At that he wakes up much too early, damp with sweat. With no hope of returning to sleep, he drags himself to a window to peer at the scant goings on in the courtyard. For a time, the night sky stays dark, and the keep stays mostly quiet, with only the milling of the rising guardsmen and stablehands to color the air.

But dawn brings a Septon and a saddled donkey to deliver Septa Cybil to the nearest Motherhouse, and daybreak brings Gregor on horseback. His father ventures out of the keep to welcome him. When Gregor dismounts Sandor sees him shielding his eyes from the coming sun, and knows his head is hurting him.

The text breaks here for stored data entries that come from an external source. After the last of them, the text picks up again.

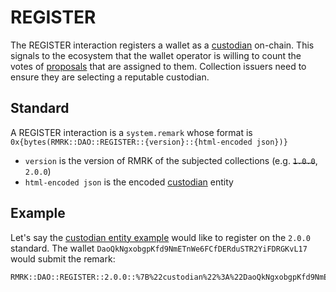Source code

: # REGISTER

The REGISTER interaction registers a wallet as a [custodian](../entities/custodian.md) on-chain.
This signals to the ecosystem that the wallet operator is willing to count the votes of [proposals](../entities/proposal.md)
that are assigned to them. Collection issuers need to ensure they are selecting a reputable custodian.

## Standard

A REGISTER interaction is a `system.remark` whose format is `0x{bytes(RMRK::DAO::REGISTER::{version}::{html-encoded json})}`

- `version` is the version of RMRK of the subjected collections (e.g. ~~`1.0.0`~~, `2.0.0`)
- `html-encoded json` is the encoded [custodian](../entities/custodian.md) entity

## Example

Let's say the [custodian entity example](../entities/custodian.md#example) would like to register on the `2.0.0` standard. The wallet
`DaoQkNgxobgpKfd9NmETnWe6FCfDERduSTR2YiFDRGKvL17` would submit the remark:

```
RMRK::DAO::REGISTER::2.0.0::%7B%22custodian%22%3A%22DaoQkNgxobgpKfd9NmETnWe6FCfDERduSTR2YiFDRGKvL17%22%2C%22proposalFee%22%3A%22110000000000%22%2C%22voteFee%22%3A%2250000000000%22%2C%22recertifyFee%22%3A%221000000000000%22%2C%22maxOptions%22%3A100%7D
```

It’s bad to be around Gregor when his head is hurting him. His father must not know better, or not care, because he approaches his brother undaunted, and puts a hand on his shoulder like he had with him. Gregor is going to know everything soon.

Sandor doesn’t wait to see what happens. The best thing he could do now is leave, but with Gregor at the gate and so many chances to cross his path, that choice and many others vanish. Instead he makes himself as small as he can so he can fit under his bed, and curls up among the dust and cobwebs.

The stone floor is hard against his back and shoulders. His nightshirt is still wet and clinging, and he’s cold. But it isn’t safe to get up and change yet. It might not even be safe to stay put; the door to his room has no bar or lock on it, and Gregor’s checked under the bed before. However, he reasons that it’s still better than leaving himself in the open. He reasons that he should at least try.

So Sandor waits, and he listens. Very, very, carefully.